Reputation: 745
I've seen a couple of similar threads, but they all seem to be about massive databases. I've created a dummy database to demonstrate the issue after seeing this crop up in a small live database this morning.
The basis for this data is as follows: a company keeps track of stock portfolios for its 100 clients. Each of 1000 stocks has a daily record that lists the four investors that own it, along with their percentage. Unfortunately, it has a glitch that allows for an owner to show up multiple times. The procedure parses the data and separates the records out so there are 4 records for each stock on each day, and it will then add up the portfolio total for each owner. However, because there are multiple records, that can overstate the value for that owner. So a flag is being inserted to identify any of these duplicates. Later in the code, the value of each line is multiplied by that flag, which is 0 for a duplicate and 1 if not.

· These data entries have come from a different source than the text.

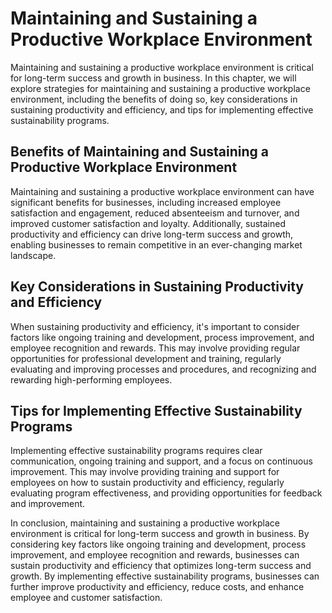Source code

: Maintaining and Sustaining a Productive Workplace Environment
============================================================================================

Maintaining and sustaining a productive workplace environment is critical for long-term success and growth in business. In this chapter, we will explore strategies for maintaining and sustaining a productive workplace environment, including the benefits of doing so, key considerations in sustaining productivity and efficiency, and tips for implementing effective sustainability programs.

Benefits of Maintaining and Sustaining a Productive Workplace Environment
-------------------------------------------------------------------------

Maintaining and sustaining a productive workplace environment can have significant benefits for businesses, including increased employee satisfaction and engagement, reduced absenteeism and turnover, and improved customer satisfaction and loyalty. Additionally, sustained productivity and efficiency can drive long-term success and growth, enabling businesses to remain competitive in an ever-changing market landscape.

Key Considerations in Sustaining Productivity and Efficiency
------------------------------------------------------------

When sustaining productivity and efficiency, it's important to consider factors like ongoing training and development, process improvement, and employee recognition and rewards. This may involve providing regular opportunities for professional development and training, regularly evaluating and improving processes and procedures, and recognizing and rewarding high-performing employees.

Tips for Implementing Effective Sustainability Programs
-------------------------------------------------------

Implementing effective sustainability programs requires clear communication, ongoing training and support, and a focus on continuous improvement. This may involve providing training and support for employees on how to sustain productivity and efficiency, regularly evaluating program effectiveness, and providing opportunities for feedback and improvement.

In conclusion, maintaining and sustaining a productive workplace environment is critical for long-term success and growth in business. By considering key factors like ongoing training and development, process improvement, and employee recognition and rewards, businesses can sustain productivity and efficiency that optimizes long-term success and growth. By implementing effective sustainability programs, businesses can further improve productivity and efficiency, reduce costs, and enhance employee and customer satisfaction.
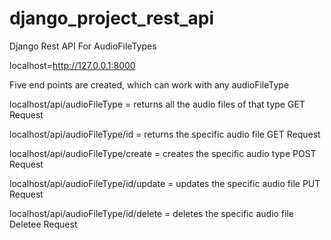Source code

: # django_project_rest_api
Django Rest API For AudioFileTypes
 
 localhost=http://127.0.0.1:8000
 
 Five end points are created, which can work with any audioFileType

   localhost/api/audioFileType  = returns all the audio files of that type     GET Request

   localhost/api/audioFileType/id = returns the specific audio file            GET Request

   localhost/api/audioFileType/create = creates the specific audio type        POST Request

   localhost/api/audioFileType/id/update  = updates the specific audio file    PUT Request

   localhost/api/audioFileType/id/delete = deletes the specific audio file     Deletee Request
 
 
 
 


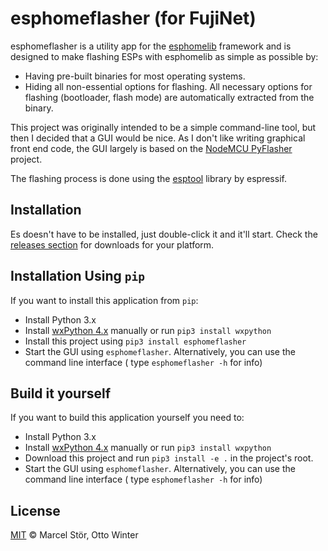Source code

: # esphomeflasher (for FujiNet)

esphomeflasher is a utility app for the [esphomelib](https://esphomelib.com/esphomeyaml/index.html)
framework and is designed to make flashing ESPs with esphomelib as simple as possible by:

 * Having pre-built binaries for most operating systems.
 * Hiding all non-essential options for flashing. All necessary options for flashing
   (bootloader, flash mode) are automatically extracted from the binary.
   
This project was originally intended to be a simple command-line tool,
but then I decided that a GUI would be nice. As I don't like writing graphical
front end code, the GUI largely is based on the 
[NodeMCU PyFlasher](https://github.com/marcelstoer/nodemcu-pyflasher)
project.

The flashing process is done using the [esptool](https://github.com/espressif/esptool)
library by espressif.

## Installation

Es doesn't have to be installed, just double-click it and it'll start.
Check the [releases section](https://github.com/OttoWinter/esphomeflasher/releases)
for downloads for your platform.

## Installation Using `pip`

If you want to install this application from `pip`:

- Install Python 3.x
- Install [wxPython 4.x](https://wxpython.org/) manually or run `pip3 install wxpython`
- Install this project using `pip3 install esphomeflasher`
- Start the GUI using `esphomeflasher`. Alternatively, you can use the command line interface (
  type `esphomeflasher -h` for info)

## Build it yourself

If you want to build this application yourself you need to:

- Install Python 3.x
- Install [wxPython 4.x](https://wxpython.org/) manually or run `pip3 install wxpython`
- Download this project and run `pip3 install -e .` in the project's root.
- Start the GUI using `esphomeflasher`. Alternatively, you can use the command line interface (
  type `esphomeflasher -h` for info)

## License

[MIT](http://opensource.org/licenses/MIT) © Marcel Stör, Otto Winter
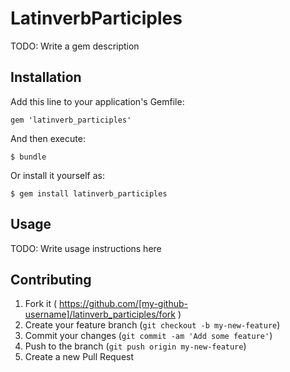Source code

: # LatinverbParticiples

TODO: Write a gem description

## Installation

Add this line to your application's Gemfile:

    gem 'latinverb_participles'

And then execute:

    $ bundle

Or install it yourself as:

    $ gem install latinverb_participles

## Usage

TODO: Write usage instructions here

## Contributing

1. Fork it ( https://github.com/[my-github-username]/latinverb_participles/fork )
2. Create your feature branch (`git checkout -b my-new-feature`)
3. Commit your changes (`git commit -am 'Add some feature'`)
4. Push to the branch (`git push origin my-new-feature`)
5. Create a new Pull Request
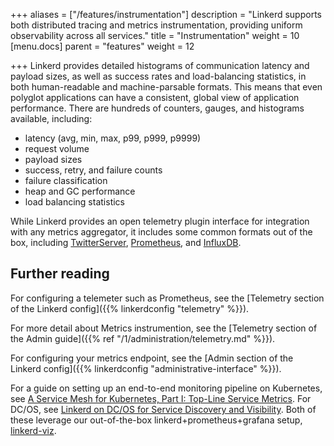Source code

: +++
aliases = ["/features/instrumentation"]
description = "Linkerd supports both distributed tracing and metrics instrumentation, providing uniform observability across all services."
title = "Instrumentation"
weight = 10
[menu.docs]
parent = "features"
weight = 12

+++
Linkerd provides detailed histograms of communication latency and payload sizes,
as well as success rates and load-balancing statistics, in both human-readable
and machine-parsable formats. This means that even polyglot applications can
have a consistent, global view of application performance. There are hundreds of
counters, gauges, and histograms available, including:

* latency (avg, min, max, p99, p999, p9999)
* request volume
* payload sizes
* success, retry, and failure counts
* failure classification
* heap and GC performance
* load balancing statistics

While Linkerd provides an open telemetry plugin interface for integration with
any metrics aggregator, it includes some common formats out of the box, including
[TwitterServer](https://twitter.github.io/twitter-server/Admin.html#admin-metrics-json),
[Prometheus](https://prometheus.io/), and
[InfluxDB](https://docs.influxdata.com/influxdb/).

## Further reading

For configuring a telemeter such as Prometheus, see the
[Telemetry section of the Linkerd config]({{% linkerdconfig "telemetry" %}}).

For more detail about Metrics instrumention, see the
[Telemetry section of the Admin guide]({{% ref
"/1/administration/telemetry.md"
%}}).

For configuring your metrics endpoint, see the [Admin section of the Linkerd
config]({{% linkerdconfig "administrative-interface" %}}).

For a guide on setting up an end-to-end monitoring pipeline on Kubernetes, see
[A Service Mesh for Kubernetes, Part I: Top-Line Service Metrics](https://blog.buoyant.io/2016/10/04/a-service-mesh-for-kubernetes-part-i-top-line-service-metrics/).
For DC/OS, see
[Linkerd on DC/OS for Service Discovery and Visibility](https://blog.buoyant.io/2016/10/10/linkerd-on-dcos-for-service-discovery-and-visibility/).
Both of these leverage our out-of-the-box linkerd+prometheus+grafana
setup, [linkerd-viz](https://github.com/linkerd/linkerd-viz).
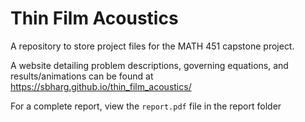# Thin Film Acoustics
A repository to store project files for the MATH 451 capstone project. 

A website detailing problem descriptions, governing equations, and results/animations can be found at https://sbharg.github.io/thin_film_acoustics/

For a complete report, view the `report.pdf` file in the report folder
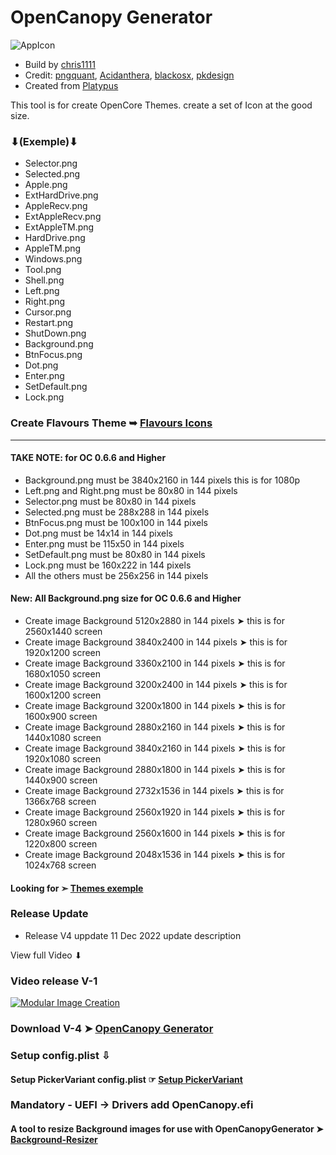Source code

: # OpenCanopy Generator

![AppIcon](https://user-images.githubusercontent.com/6248794/108217341-795d5d80-7101-11eb-9c78-47827592b801.png)

- Build by [chris1111](https://github.com/chris1111/)
- Credit: [pngquant](https://pngquant.org), [Acidanthera](https://github.com/acidanthera/OpenCorePkg), [blackosx](https://www.insanelymac.com/forum/profile/331032-blackosx/), [pkdesign](https://www.insanelymac.com/forum/profile/488070-pkdesign/)
- Created from [Platypus](https://github.com/sveinbjornt/Platypus)

This tool is for create OpenCore Themes. create a set of Icon at the good size.
### ⬇(Exemple)⬇
 
- Selector.png
- Selected.png
- Apple.png
- ExtHardDrive.png
- AppleRecv.png
- ExtAppleRecv.png
- ExtAppleTM.png
- HardDrive.png
- AppleTM.png
- Windows.png
- Tool.png
- Shell.png
- Left.png
- Right.png
- Cursor.png
- Restart.png
- ShutDown.png
- Background.png 
- BtnFocus.png
- Dot.png
- Enter.png
- SetDefault.png
- Lock.png

### Create Flavours Theme ➥ [Flavours Icons](https://github.com/chris1111/OpenCanopy-Generator/blob/OpenCanopy-Generator.dmg/Flavours.md)

-----------------------------
#### TAKE NOTE: for OC 0.6.6 and Higher
* Background.png must be 3840x2160 in 144 pixels this is for 1080p
* Left.png and Right.png must be 80x80 in 144 pixels
* Selector.png must be 80x80 in 144 pixels
* Selected.png must be 288x288 in 144 pixels
* BtnFocus.png must be 100x100 in 144 pixels
* Dot.png must be 14x14 in 144 pixels
* Enter.png must be 115x50 in 144 pixels
* SetDefault.png must be 80x80 in 144 pixels
* Lock.png must be 160x222 in 144 pixels
* All the others must be 256x256 in 144 pixels

#### New: All Background.png size for OC 0.6.6 and Higher 
- Create image Background 5120x2880 in 144 pixels ➤ this is for 2560x1440 screen
- Create image Background 3840x2400 in 144 pixels ➤ this is for 1920x1200 screen
- Create image Background 3360x2100 in 144 pixels ➤ this is for 1680x1050 screen
- Create image Background 3200x2400 in 144 pixels ➤ this is for 1600x1200 screen
- Create image Background 3200x1800 in 144 pixels ➤ this is for 1600x900 screen
- Create image Background 2880x2160 in 144 pixels ➤ this is for 1440x1080 screen
- Create image Background 3840x2160 in 144 pixels ➤ this is for 1920x1080 screen
- Create image Background 2880x1800 in 144 pixels ➤ this is for 1440x900 screen
- Create image Background 2732x1536 in 144 pixels ➤ this is for 1366x768 screen
- Create image Background 2560x1920 in 144 pixels ➤ this is for 1280x960 screen
- Create image Background 2560x1600 in 144 pixels ➤ this is for 1220x800 screen
- Create image Background 2048x1536 in 144 pixels ➤ this is for 1024x768 screen


#### Looking for ➣ [Themes exemple](https://github.com/chris1111/My-Simple-OC-Themes)

### Release Update
- Release V4 uppdate 11 Dec 2022 update description

View full Video ⬇︎
### Video release V-1
[![Modular Image Creation](https://i.ibb.co/K5bFrB5/VIDEO.png)](https://youtu.be/3zK7SGYhZ8Q)

### Download V-4 ➤ [OpenCanopy Generator](https://github.com/chris1111/OpenCanopy-Generator/releases/tag/V4)

### Setup config.plist ⇩

#### Setup PickerVariant config.plist  ☞ [Setup PickerVariant](https://github.com/chris1111/OpenCanopy-Generator/blob/OpenCanopy-Generator.dmg/SetupPickerVariant.md) 

### Mandatory - UEFI -> Drivers add OpenCanopy.efi

#### A tool to resize Background images for use with OpenCanopyGenerator ➤ [Background-Resizer](https://github.com/chris1111/Background-Resizer)
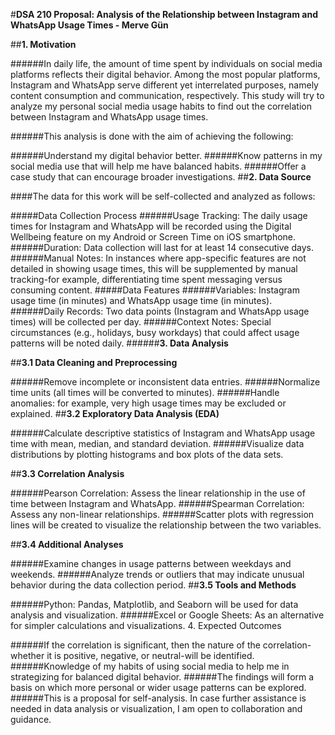#**DSA 210 Proposal: Analysis of the Relationship between Instagram and WhatsApp Usage Times - Merve Gün**

##**1. Motivation**

######In daily life, the amount of time spent by individuals on social media platforms reflects their digital behavior. Among the most popular platforms, Instagram and WhatsApp serve different yet interrelated purposes, namely content consumption and communication, respectively. This study will try to analyze my personal social media usage habits to find out the correlation between Instagram and WhatsApp usage times.

######This analysis is done with the aim of achieving the following:

######Understand my digital behavior better.
######Know patterns in my social media use that will help me have balanced habits.
######Offer a case study that can encourage broader investigations.
##**2. Data Source**

####The data for this work will be self-collected and analyzed as follows:

#####Data Collection Process
######Usage Tracking: The daily usage times for Instagram and WhatsApp will be recorded using the Digital Wellbeing feature on my Android or Screen Time on iOS smartphone. ######Duration: Data collection will last for at least 14 consecutive days.
######Manual Notes: In instances where app-specific features are not detailed in showing usage times, this will be supplemented by manual tracking-for example, differentiating time spent messaging versus consuming content. 
#####Data Features
######Variables: Instagram usage time (in minutes) and WhatsApp usage time (in minutes).
######Daily Records: Two data points (Instagram and WhatsApp usage times) will be collected per day.
######Context Notes: Special circumstances (e.g., holidays, busy workdays) that could affect usage patterns will be noted daily.
######**3. Data Analysis**

##**3.1 Data Cleaning and Preprocessing**

######Remove incomplete or inconsistent data entries.
######Normalize time units (all times will be converted to minutes).
######Handle anomalies: for example, very high usage times may be excluded or explained.
##**3.2 Exploratory Data Analysis (EDA)**

######Calculate descriptive statistics of Instagram and WhatsApp usage time with mean, median, and standard deviation.
######Visualize data distributions by plotting histograms and box plots of the data sets.

##**3.3 Correlation Analysis**

######Pearson Correlation: Assess the linear relationship in the use of time between Instagram and WhatsApp.
######Spearman Correlation: Assess any non-linear relationships.
######Scatter plots with regression lines will be created to visualize the relationship between the two variables. 

##**3.4 Additional Analyses**

######Examine changes in usage patterns between weekdays and weekends.
######Analyze trends or outliers that may indicate unusual behavior during the data collection period.
##**3.5 Tools and Methods**

######Python: Pandas, Matplotlib, and Seaborn will be used for data analysis and visualization.
######Excel or Google Sheets: As an alternative for simpler calculations and visualizations. 4. Expected Outcomes

######If the correlation is significant, then the nature of the correlation-whether it is positive, negative, or neutral-will be identified.
######Knowledge of my habits of using social media to help me in strategizing for balanced digital behavior.
######The findings will form a basis on which more personal or wider usage patterns can be explored.
######This is a proposal for self-analysis. In case further assistance is needed in data analysis or visualization, I am open to collaboration and guidance.
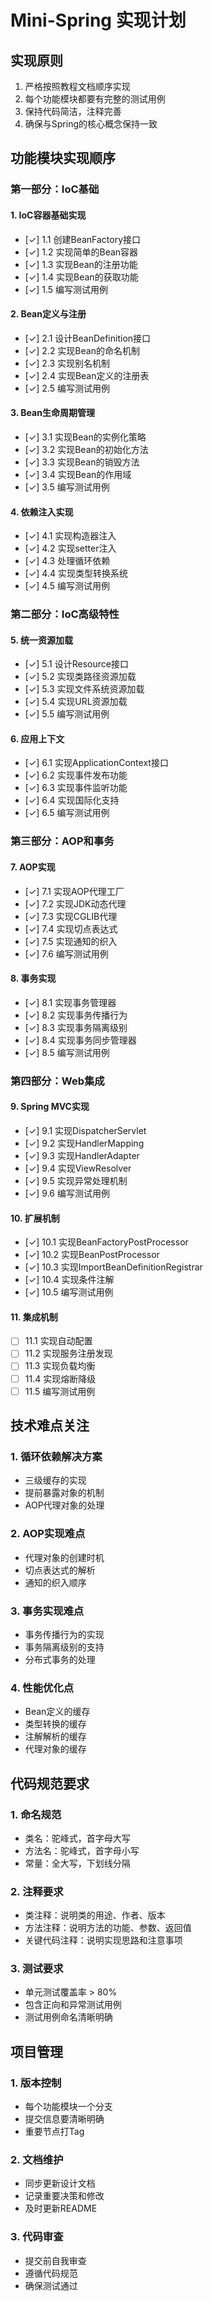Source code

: # Mini-Spring 实现计划

## 实现原则
1. 严格按照教程文档顺序实现
2. 每个功能模块都要有完整的测试用例
3. 保持代码简洁，注释完善
4. 确保与Spring的核心概念保持一致

## 功能模块实现顺序

### 第一部分：IoC基础

#### 1. IoC容器基础实现
- [✓] 1.1 创建BeanFactory接口
- [✓] 1.2 实现简单的Bean容器
- [✓] 1.3 实现Bean的注册功能
- [✓] 1.4 实现Bean的获取功能
- [✓] 1.5 编写测试用例

#### 2. Bean定义与注册
- [✓] 2.1 设计BeanDefinition接口
- [✓] 2.2 实现Bean的命名机制
- [✓] 2.3 实现别名机制
- [✓] 2.4 实现Bean定义的注册表
- [✓] 2.5 编写测试用例

#### 3. Bean生命周期管理
- [✓] 3.1 实现Bean的实例化策略
- [✓] 3.2 实现Bean的初始化方法
- [✓] 3.3 实现Bean的销毁方法
- [✓] 3.4 实现Bean的作用域
- [✓] 3.5 编写测试用例

#### 4. 依赖注入实现
- [✓] 4.1 实现构造器注入
- [✓] 4.2 实现setter注入
- [✓] 4.3 处理循环依赖
- [✓] 4.4 实现类型转换系统
- [✓] 4.5 编写测试用例

### 第二部分：IoC高级特性

#### 5. 统一资源加载
- [✓] 5.1 设计Resource接口
- [✓] 5.2 实现类路径资源加载
- [✓] 5.3 实现文件系统资源加载
- [✓] 5.4 实现URL资源加载
- [✓] 5.5 编写测试用例

#### 6. 应用上下文
- [✓] 6.1 实现ApplicationContext接口
- [✓] 6.2 实现事件发布功能
- [✓] 6.3 实现事件监听功能
- [✓] 6.4 实现国际化支持
- [✓] 6.5 编写测试用例

### 第三部分：AOP和事务

#### 7. AOP实现
- [✓] 7.1 实现AOP代理工厂
- [✓] 7.2 实现JDK动态代理
- [✓] 7.3 实现CGLIB代理
- [✓] 7.4 实现切点表达式
- [✓] 7.5 实现通知的织入
- [✓] 7.6 编写测试用例

#### 8. 事务实现
- [✓] 8.1 实现事务管理器
- [✓] 8.2 实现事务传播行为
- [✓] 8.3 实现事务隔离级别
- [✓] 8.4 实现事务同步管理器
- [✓] 8.5 编写测试用例

### 第四部分：Web集成

#### 9. Spring MVC实现
- [✓] 9.1 实现DispatcherServlet
- [✓] 9.2 实现HandlerMapping
- [✓] 9.3 实现HandlerAdapter
- [✓] 9.4 实现ViewResolver
- [✓] 9.5 实现异常处理机制
- [✓] 9.6 编写测试用例

#### 10. 扩展机制
- [✓] 10.1 实现BeanFactoryPostProcessor
- [✓] 10.2 实现BeanPostProcessor
- [✓] 10.3 实现ImportBeanDefinitionRegistrar
- [✓] 10.4 实现条件注解
- [✓] 10.5 编写测试用例

#### 11. 集成机制
- [ ] 11.1 实现自动配置
- [ ] 11.2 实现服务注册发现
- [ ] 11.3 实现负载均衡
- [ ] 11.4 实现熔断降级
- [ ] 11.5 编写测试用例

## 技术难点关注

### 1. 循环依赖解决方案
- 三级缓存的实现
- 提前暴露对象的机制
- AOP代理对象的处理

### 2. AOP实现难点
- 代理对象的创建时机
- 切点表达式的解析
- 通知的织入顺序

### 3. 事务实现难点
- 事务传播行为的实现
- 事务隔离级别的支持
- 分布式事务的处理

### 4. 性能优化点
- Bean定义的缓存
- 类型转换的缓存
- 注解解析的缓存
- 代理对象的缓存

## 代码规范要求

### 1. 命名规范
- 类名：驼峰式，首字母大写
- 方法名：驼峰式，首字母小写
- 常量：全大写，下划线分隔

### 2. 注释要求
- 类注释：说明类的用途、作者、版本
- 方法注释：说明方法的功能、参数、返回值
- 关键代码注释：说明实现思路和注意事项

### 3. 测试要求
- 单元测试覆盖率 > 80%
- 包含正向和异常测试用例
- 测试用例命名清晰明确

## 项目管理

### 1. 版本控制
- 每个功能模块一个分支
- 提交信息要清晰明确
- 重要节点打Tag

### 2. 文档维护
- 同步更新设计文档
- 记录重要决策和修改
- 及时更新README

### 3. 代码审查
- 提交前自我审查
- 遵循代码规范
- 确保测试通过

I have five methods of updating that flag. I start with 0, which is just to use a CTE with a SELECT statement as a baseline; it takes about 0.07 seconds. 1 uses that CTE with a JOIN to update the table and takes about 48 seconds. 2 uses a nested select statement instead of the CTE and takes about 48 seconds. 3 dumps that CTE to a table variable and and joins to that and takes about 0.13 seconds. 4 I had thought would be the least efficient because it uses a counter loop and updates one row at a time, but it only took 0.17 seconds. 5 uses a CASE statement to update all rows, joined to a CTE, and takes about 48 seconds.
DECLARE @OwnRec TABLE (
StockID INT
, TradeDate DATE
, Shares DECIMAL(4,0)
, Price DECIMAL(4,2)
, Owner1 INT
, Owner1Pct DECIMAL(3,2)
, Owner2 INT
, Owner2Pct DECIMAL(3,2)
, Owner3 INT
, Owner3Pct DECIMAL(3,2)
, Owner4 INT
, Owner4Pct DECIMAL(3,2)
)
DECLARE @OwnRec2 TABLE (
RecID INT IDENTITY
, StockID INT
, TradeDate DATE
, Shares DECIMAL(4,0)
, Price DECIMAL(4,2)
, Owner0 INT
, Owner0Pct DECIMAL(3,2)
, OwnerNum INT
, DupeOwner TINYINT
)
DECLARE @CullDupe TABLE (
ID INT IDENTITY
, RecID INT
)
DECLARE @Method INT
, @Counter1 INT = 0
, @StartTime DATETIME
--Populate tables with dummy data
WHILE @Counter1 < 1000
BEGIN
SET @Counter1 += 1
INSERT INTO @OwnRec (
StockID
, TradeDate
, Shares
, Price
, Owner1
, Owner1Pct
, Owner2
, Owner2Pct
, Owner3
, Owner3Pct
, Owner4
, Owner4Pct
)
SELECT @Counter1
, '2016-09-26'
, ROUND((RAND() * 1000 + 500)/25,0)*25
, ROUND((RAND() * 30 + 20),2)
, ROUND((RAND() * 100 + .5),0)
, CAST(ROUND((RAND() * 5 + .5),0)*.05 AS DECIMAL(3,2))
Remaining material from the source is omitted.